I'm sure you've heard and perhaps even used the phrase, "Aging is not for sissies," which seems to emphasize the physical challenges of this time and also the losses that mount up --all true--but it also creates a false view, I think, that we are somewhat better or stronger if we can rise above adversity. How about, instead, accepting the burden and the blessing that comes with whatever challenges appear along the way? What a legacy we can leave to younger generations, if we could stop begging to be seen as still young and vital and instead embrace all the ways we can live our wisdom.

Instead of playing the new game of "70 is the new 50," or is it "50 is the new 70" (neither of which makes any sense to me!), why not 70 is the new 70? In my case, 67 is the new 67. It is more important in my view to know how I feel about who I am right now and how I can live fully right now. What do I think are the blessings and the burdens in my life at the present moment and how do I intend to respond to them?

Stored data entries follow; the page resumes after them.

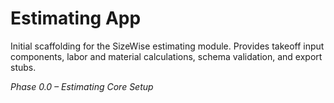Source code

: # Estimating App

Initial scaffolding for the SizeWise estimating module. Provides takeoff input components, labor and material calculations, schema validation, and export stubs.

*Phase 0.0 – Estimating Core Setup*
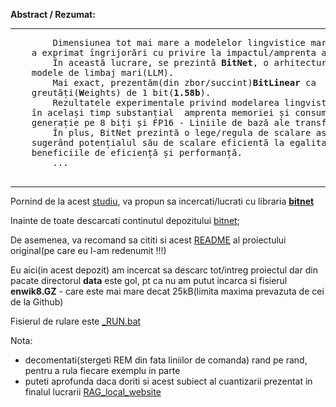 <b>Abstract / Rezumat:</b>
<hr/>
    <pre>
        Dimensiunea tot mai mare a modelelor lingvistice mari a impus provocări pentru implementarea acestora și 
    a exprimat îngrijorări cu privire la impactul/amprenta asupra mediului din cauza consumului ridicat de energie.
        În această lucrare, se prezintă <b>BitNet</b>, o arhitectură Transformer scalabilă și stabilă pe/de 1 bit, concepută pentru 
    modele de limbaj mari(LLM). 
        Mai exact, prezentăm(din zbor/succint)<b>BitLinear</b> ca  o înlocuire drop-in a stratului <b>nn.Linear</b> pentru a antrena 
    greutăți(<b>W</b>eights) de 1 bit(<b>1.58b</b>). 
        Rezultatele experimentale privind modelarea lingvistică arată că BitNet reușește  o performanță competitivă, reducând 
    în același timp substanțial  amprenta memoriei și consumul de energie, în comparație cu metodele de cuantizare de ultimă 
    generație pe 8 biți și FP16 - Liniile de bază ale transformatorului. 
        În plus, BitNet prezintă o lege/regula de scalare asemănătoare Transformatorilor de precizie completă, 
    sugerând potențialul său de scalare eficientă la egalitate modele de limbaj mai mari(LLM), menținând în același timp
    beneficiile de eficiență și performanță. 
        ...
    </pre>
<hr/>
            
Pornind de la acest [studiu](https://arxiv.org/pdf/2310.11453), va propun sa incercati/lucrati cu libraria [**bitnet**](https://github.com/kyegomez/BitNet/tree/main)

Inainte de toate descarcati continutul depozitului [bitnet](https://github.com/kyegomez/BitNet/tree/main);

De asemenea, va recomand sa cititi si acest [README](https://github.com/stefanache/MFP-ANAF-RO/blob/main/python/BitNet/README_1st.md) al proiectului original(pe care eu l-am redenumit !!!)

Eu aici(in acest depozit) am incercat sa descarc tot/intreg proiectul dar din pacate directorul **data** este gol, pt ca nu am putut incarca si fisierul **enwik8.GZ** - care este mai mare decat 25kB(limita maxima prevazuta de cei de la Github)

Fisierul de rulare este [_RUN.bat]()

Nota:
- decomentati(stergeti REM din fata liniilor de comanda) rand pe rand, pentru a rula fiecare exemplu in parte
- puteti aprofunda daca doriti si acest subiect al cuantizarii prezentat in finalul lucrarii [RAG_local_website](https://github.com/stefanache/MFP-ANAF-RO/blob/main/python/RAG_local_website)
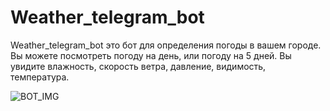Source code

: # Weather_telegram_bot

Weather_telegram_bot это бот для определения погоды в вашем городе. 
Вы можете посмотреть погоду на день, или погоду на 5 дней.
Вы увидите влажность, скорость ветра, давление, видимость, температура.

![BOT_IMG](https://user-images.githubusercontent.com/64311703/81856801-d3b50680-9550-11ea-90e4-5cc838ed5619.jpeg)
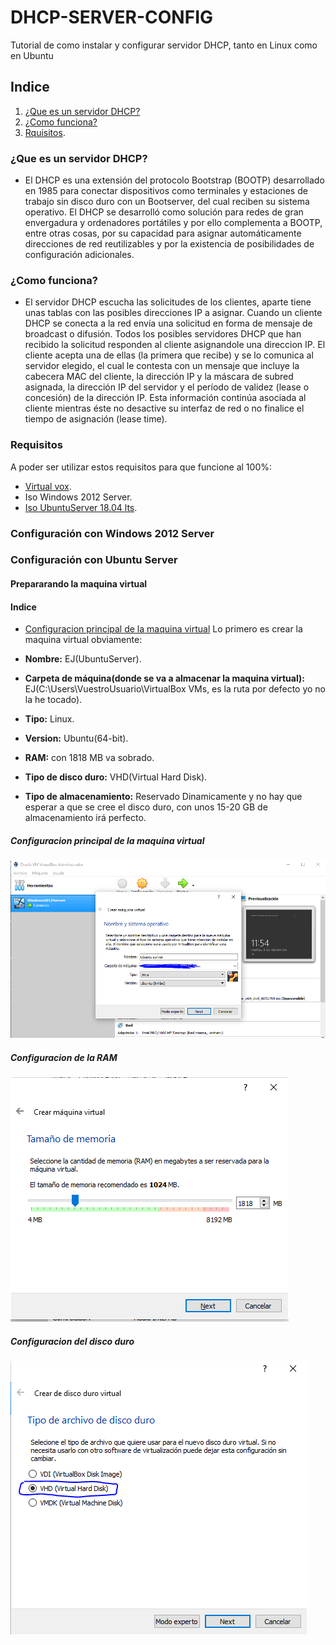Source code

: # DHCP-SERVER-CONFIG
Tutorial de como instalar y configurar servidor DHCP, tanto en Linux como en Ubuntu

## Indice

1. [¿Que es un servidor DHCP?](#¿Que-es-un-servidor-DHCP?)
2. [¿Como funciona?](#¿Como-funciona?)
3. [Rquisitos](#Requisitos).
### ¿Que es un servidor DHCP?

- El DHCP es una extensión del protocolo Bootstrap (BOOTP) desarrollado en 1985 para conectar dispositivos como terminales y estaciones de trabajo sin disco duro con un Bootserver, del cual reciben su sistema operativo. El DHCP se desarrolló como solución para redes de gran envergadura y ordenadores portátiles y por ello complementa a BOOTP, entre otras cosas, por su capacidad para asignar automáticamente direcciones de red reutilizables y por la existencia de posibilidades de configuración adicionales.

### ¿Como funciona?

- El servidor DHCP escucha las solicitudes de los clientes, aparte tiene unas tablas con las posibles direcciones IP a asignar. Cuando un cliente DHCP se conecta a la red envía una solicitud en forma de mensaje de broadcast o difusión. Todos los posibles servidores DHCP que han recibido la solicitud responden al cliente asignandole una direccion IP. El cliente acepta una de ellas (la primera que recibe) y se lo comunica al servidor elegido, el cual le contesta con un mensaje que incluye la cabecera MAC del cliente, la dirección IP y la máscara de subred asignada, la dirección IP del servidor y el período de validez (lease o concesión) de la dirección IP. Esta información continúa asociada al cliente mientras éste no desactive su interfaz de red o no finalice el tiempo de asignación (lease time).

### Requisitos
A poder ser utilizar estos requisitos para que funcione al 100%:
- [Virtual vox](https://www.virtualbox.org/wiki/Downloads).
- Iso Windows 2012 Server.
- [Iso UbuntuServer 18.04 lts](https://ubuntu.com/download/server).

### Configuración con Windows 2012 Server

### Configuración con Ubuntu Server

#### Prepararando la maquina virtual
#### Indice
- [Configuracion principal de la maquina virtual](#Configuracion-principal-de-la-maquina-virtual)
Lo primero es crear la maquina virtual obviamente:

- **Nombre:** EJ(UbuntuServer).
- **Carpeta de máquina(donde se va a almacenar la maquina virtual):** EJ(C:\Users\VuestroUsuario\VirtualBox VMs, es la ruta por defecto yo no la he tocado).
- **Tipo:** Linux.
- **Version:** Ubuntu(64-bit).
- **RAM:** con 1818 MB va sobrado.
- **Tipo de disco duro:** VHD(Virtual Hard Disk).
- **Tipo de almacenamiento:** Reservado Dinamicamente y no hay que esperar a que se cree el disco duro, con unos 15-20 GB de almacenamiento irá perfecto.
##### Configuracion principal de la maquina virtual
![Configuracion de virtual box](Screenshots/ubuntuVBoxConfig1.PNG)
##### Configuracion de la RAM
![Configuracion de virtual box](Screenshots/ubuntuVBoxConfig2.PNG)
##### Configuracion del disco duro
![Configuracion de virtual box](Screenshots/ubuntuVBoxConfig3.PNG)
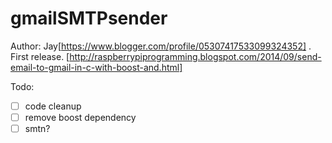 # gmailSMTPsender
Author: Jay[https://www.blogger.com/profile/05307417533099324352] . First release. [http://raspberrypiprogramming.blogspot.com/2014/09/send-email-to-gmail-in-c-with-boost-and.html]

Todo:
- [ ] code cleanup
- [ ] remove boost dependency
- [ ] smtn?
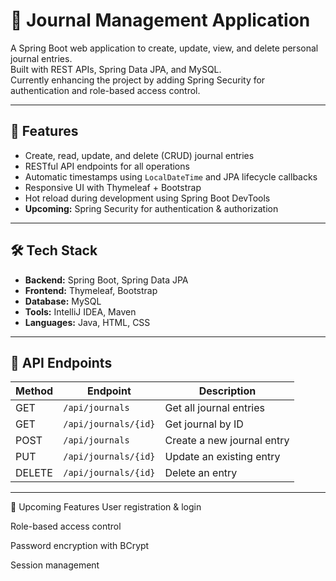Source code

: # 📝 Journal Management Application

A Spring Boot web application to create, update, view, and delete personal journal entries.  
Built with REST APIs, Spring Data JPA, and MySQL.  
Currently enhancing the project by adding Spring Security for authentication and role-based access control.

---

## 🚀 Features
- Create, read, update, and delete (CRUD) journal entries
- RESTful API endpoints for all operations
- Automatic timestamps using `LocalDateTime` and JPA lifecycle callbacks
- Responsive UI with Thymeleaf + Bootstrap
- Hot reload during development using Spring Boot DevTools
- **Upcoming:** Spring Security for authentication & authorization

---

## 🛠 Tech Stack
- **Backend:** Spring Boot, Spring Data JPA
- **Frontend:** Thymeleaf, Bootstrap
- **Database:** MySQL
- **Tools:** IntelliJ IDEA, Maven
- **Languages:** Java, HTML, CSS

---

## 📡 API Endpoints
| Method | Endpoint           | Description               |
|--------|--------------------|---------------------------|
| GET    | `/api/journals`    | Get all journal entries    |
| GET    | `/api/journals/{id}` | Get journal by ID         |
| POST   | `/api/journals`    | Create a new journal entry |
| PUT    | `/api/journals/{id}` | Update an existing entry  |
| DELETE | `/api/journals/{id}` | Delete an entry           |

---

🔐 Upcoming Features
User registration & login

Role-based access control

Password encryption with BCrypt

Session management
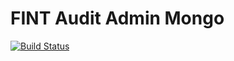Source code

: # FINT Audit Admin Mongo
[![Build Status](https://jenkins.rogfk.no/buildStatus/icon?job=FINTprosjektet/fint-audit-admin-mongo/master)](https://jenkins.rogfk.no/job/FINTprosjektet/job/fint-audit-admin-mongo/job/master/)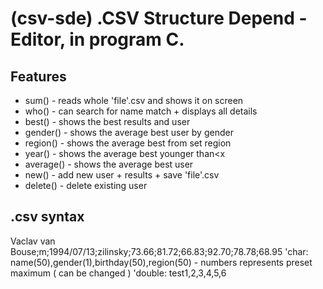 # (csv-sde) .CSV Structure Depend - Editor, in program C.

## Features
- sum() - reads whole 'file'.csv and shows it on screen
- who() - can search for name match + displays all details
- best() - shows the best results and user
- gender() - shows the average best user by gender
- region() - shows the average best from set region
- year() - shows the average best younger than<x
- average() - shows the average best user
- new() - add new user + results + save 'file'.csv
- delete() - delete existing user

## .csv syntax
Vaclav van Bouse;m;1994/07/13;zilinsky;73.66;81.72;66.83;92.70;78.78;68.95
'char:  name(50),gender(1),birthday(50),region(50) - numbers represents preset maximum ( can be changed )
    'double: test1,2,3,4,5,6
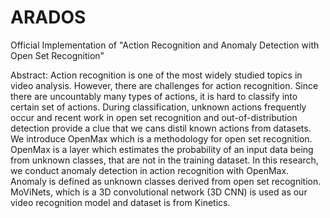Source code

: # ARADOS
Official Implementation of "Action Recognition and Anomaly Detection with Open Set Recognition"

Abstract: Action recognition is one of the most widely studied topics in video analysis. However, there are challenges for action recognition. Since there are uncountably many types of actions, it is hard to classify into certain set of actions. During classification, unknown actions frequently occur and recent work in open set recognition and out-of-distribution detection provide a clue that we cans distil known actions from datasets. We introduce OpenMax which is a methodology for open set recognition. OpenMax is a layer which estimates the probability of an input data being from unknown classes, that are not in the training dataset. In this research, we conduct anomaly detection in action recognition with OpenMax. Anomaly is defined as unknown classes derived from open set recognition. MoViNets, which is a 3D convolutional network (3D CNN) is used as our video recognition model and dataset is from Kinetics.

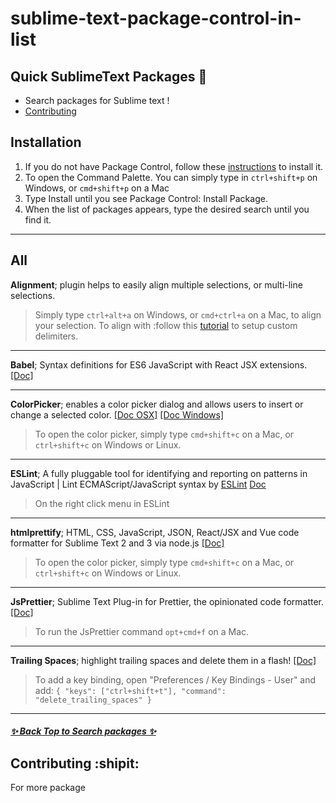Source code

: # sublime-text-package-control-in-list 

## Quick SublimeText Packages 🎉

* Search packages for Sublime text !
 * [Contributing](#Contributing)

## Installation

1. If you do not have Package Control, follow these [instructions](https://packagecontrol.io/installation) to install it.
2. To open the Command Palette. You can simply type in `ctrl+shift+p` on Windows, or `cmd+shift+p` on a Mac 
3. Type Install until you see Package Control: Install Package.
4. When the list of packages appears, type the desired search until you find it.

***

## All

**Alignment**; plugin helps to easily align multiple selections, or multi-line selections.
> Simply type `ctrl+alt+a` on Windows, or `cmd+ctrl+a`  on a Mac, to align your selection. To align with :follow this [tutorial](https://www.granneman.com/webdev/editors/sublime-text/packages/how-to-install-and-use-sublime-alignment) to setup custom delimiters.

***

**Babel**; Syntax definitions for ES6 JavaScript with React JSX extensions. [[Doc]](https://github.com/babel/babel-sublime-snippets)

***

**ColorPicker**; enables a color picker dialog and allows users to insert or change a selected color. [[Doc OSX]](https://github.com/jnordberg/sublime-colorpick/) [[Doc Windows]](https://github.com/animehunter/SublimeColorPickerWindowsOnly)
> To open the color picker, simply type `cmd+shift+c` on a Mac, or `ctrl+shift+c` on Windows or Linux.

***

**ESLint**; A fully pluggable tool for identifying and reporting on patterns in JavaScript | Lint ECMAScript/JavaScript syntax by [ESLint](https://eslint.org) [Doc](https://github.com/eslint/eslint)
> On the right click menu in ESLint

***


**htmlprettify**; HTML, CSS, JavaScript, JSON, React/JSX and Vue code formatter for Sublime Text 2 and 3 via node.js [[Doc]](https://github.com/victorporof/Sublime-HTMLPrettify)
> To open the color picker, simply type `cmd+shift+c` on a Mac, or `ctrl+shift+c` on Windows or Linux.

***

**JsPrettier**; Sublime Text Plug-in for Prettier, the opinionated code formatter. [[Doc]](https://github.com/jonlabelle/SublimeJsPrettier)
> To run the JsPrettier command `opt+cmd+f` on a Mac.

***

**Trailing Spaces**; highlight trailing spaces and delete them in a flash! [[Doc]](https://github.com/SublimeText/TrailingSpaces)
> To add a key binding, open "Preferences / Key Bindings - User" and add:
`{ "keys": ["ctrl+shift+t"], "command": "delete_trailing_spaces" }`

***

#####  [✨ Back Top to Search packages ✨](https://github.com/airqz/st-package-control-in-list#sublime-text-package-control-in-list)

## Contributing :shipit:



For more package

Kathleen Dowling Singh in her book with another title I love, The Grace in Aging, Awaken As You Grow Older offers a questionnaire on aging--an excellent way to reflect on how you feel about being in the category of aging. Here are some sample questions.
* How do you feel about aging?
* How has your appearance changed? How do you feel about it?
* How has your position in the world changed? How do you feel about it?
* How has your reception in the world changed? How do you feel about it?
* What are your fears about your own experience of aging--to date and in the future? 
* What views about aging and the elderly--both positive and negative--have you absorbed from your cultural and family background, and how do you feel these may be unconsciously influencing your current thoughts, feelings, beliefs, and attitudes? 
* In what aspects of living have you most directed your attention and energy to date? What has been nurturing, fulfilling, supportive? What has been stressful for you?
* How do you intend to direct your energy and attention in the years remaining to you?
* What are your thoughts about spiritual maturity? What is your commitment to your own spiritual maturity? What steps have you taken? What steps do you intend to take? What keeps you from taking them now?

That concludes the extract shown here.